Sivia sendiri masih mematung menatap adegan barusan. Alvin berjalan mendekati Sivia pelan.

“ Halo putri es ! Sedang apa kamu disini sendirian ? Apa ketiga bodyguardmu tidak ada yang mengantarmu pulang ?” Alvin tersenyum sinis sambil memandang Sivia.

“ ADUUHH..” Alvin menjerit kesakitan karena Sivia menginjak kakinya.

“ Makan tuh bodyguard. Mereka itu sahabat dan kakakku, STUPID !” Sivia memandang jalalan, segera ia berlari saat melihat taksi yang lewat di jalanan.

“ Taksi..” Taksi itu berhenti tepat didepan Sivia. Tapi saat Sivia mau masuk ke dalam taksi.

“ Gak jadi pak !” Alvin menutup pintu taksi dengan cepat dan membawa Sivia masuk ke dalam mobilnya.

“ Apa-apaan sih.” Sivia hanya merengut masam dan berusaha memberontak. Kini mobil Alvin telah melaju di jalanan kota Jakarta.

“ Kita itu musuh, dasar sipit.”

“ Sesama sipit dilarang saling mengejek.
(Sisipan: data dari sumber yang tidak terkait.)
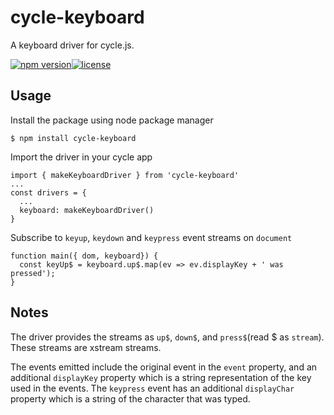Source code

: # cycle-keyboard
A keyboard driver for cycle.js.

[![npm version](https://img.shields.io/npm/v/cycle-keyboard.svg)](https://img.shields.io/npm/v/cycle-keyboard.svg)[![license](https://img.shields.io/github/license/artfuldev/cycle-keyboard.svg)](https://img.shields.io/github/license/artfuldev/cycle-keyboard.svg)

## Usage
Install the package using node package manager
```
$ npm install cycle-keyboard
```
Import the driver in your cycle app
```
import { makeKeyboardDriver } from 'cycle-keyboard'
...
const drivers = {
  ...
  keyboard: makeKeyboardDriver()
}
```
Subscribe to `keyup`, `keydown` and `keypress` event streams on `document`
```
function main({ dom, keyboard}) {
  const keyUp$ = keyboard.up$.map(ev => ev.displayKey + ' was pressed');
}
```

## Notes
The driver provides the streams as `up$`, `down$`, and `press$`(read $ as `stream`). These streams are xstream streams.

The events emitted include the original event in the `event` property, and an additional `displayKey` property which is a string representation of the key used in the events. The `keypress` event has an additional `displayChar` property which is a string of the character that was typed.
Kamu harus tau rasanya deg-degan setengah mati.” Alvin hanya tersenyum licik, sedang  Sivia mulai gelisah. Pelan tangannya bergerak memegang jantungnya.

“ Tapi…”

“ Diam saja kamu ! Apa kamu takut pada tantanganku ? Dasar Pengecut !” Merasa tidak terima, Sivia hanya memandang Alvin tajam.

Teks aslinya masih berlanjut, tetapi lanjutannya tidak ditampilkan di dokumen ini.